Work to complete: The word "comments" appears in some lines of the records below; state how many lines, and nothing else.

* * *

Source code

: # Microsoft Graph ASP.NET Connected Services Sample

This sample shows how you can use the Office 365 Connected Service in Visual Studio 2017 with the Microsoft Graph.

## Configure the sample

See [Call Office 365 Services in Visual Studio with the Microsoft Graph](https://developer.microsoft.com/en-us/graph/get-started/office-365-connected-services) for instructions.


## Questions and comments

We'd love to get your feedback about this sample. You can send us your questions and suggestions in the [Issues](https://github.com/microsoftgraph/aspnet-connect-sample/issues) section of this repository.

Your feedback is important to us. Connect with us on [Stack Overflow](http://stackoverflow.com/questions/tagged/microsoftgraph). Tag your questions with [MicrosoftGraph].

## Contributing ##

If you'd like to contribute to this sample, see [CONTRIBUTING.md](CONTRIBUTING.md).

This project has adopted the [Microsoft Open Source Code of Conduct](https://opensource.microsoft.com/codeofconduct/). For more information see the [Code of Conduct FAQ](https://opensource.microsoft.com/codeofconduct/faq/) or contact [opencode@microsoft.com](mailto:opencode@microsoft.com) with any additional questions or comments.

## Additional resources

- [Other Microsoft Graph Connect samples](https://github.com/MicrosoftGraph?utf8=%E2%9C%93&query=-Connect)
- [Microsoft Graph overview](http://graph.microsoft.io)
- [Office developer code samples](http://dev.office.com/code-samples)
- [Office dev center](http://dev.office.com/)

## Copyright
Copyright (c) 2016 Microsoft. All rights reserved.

* * *

Written solution: 2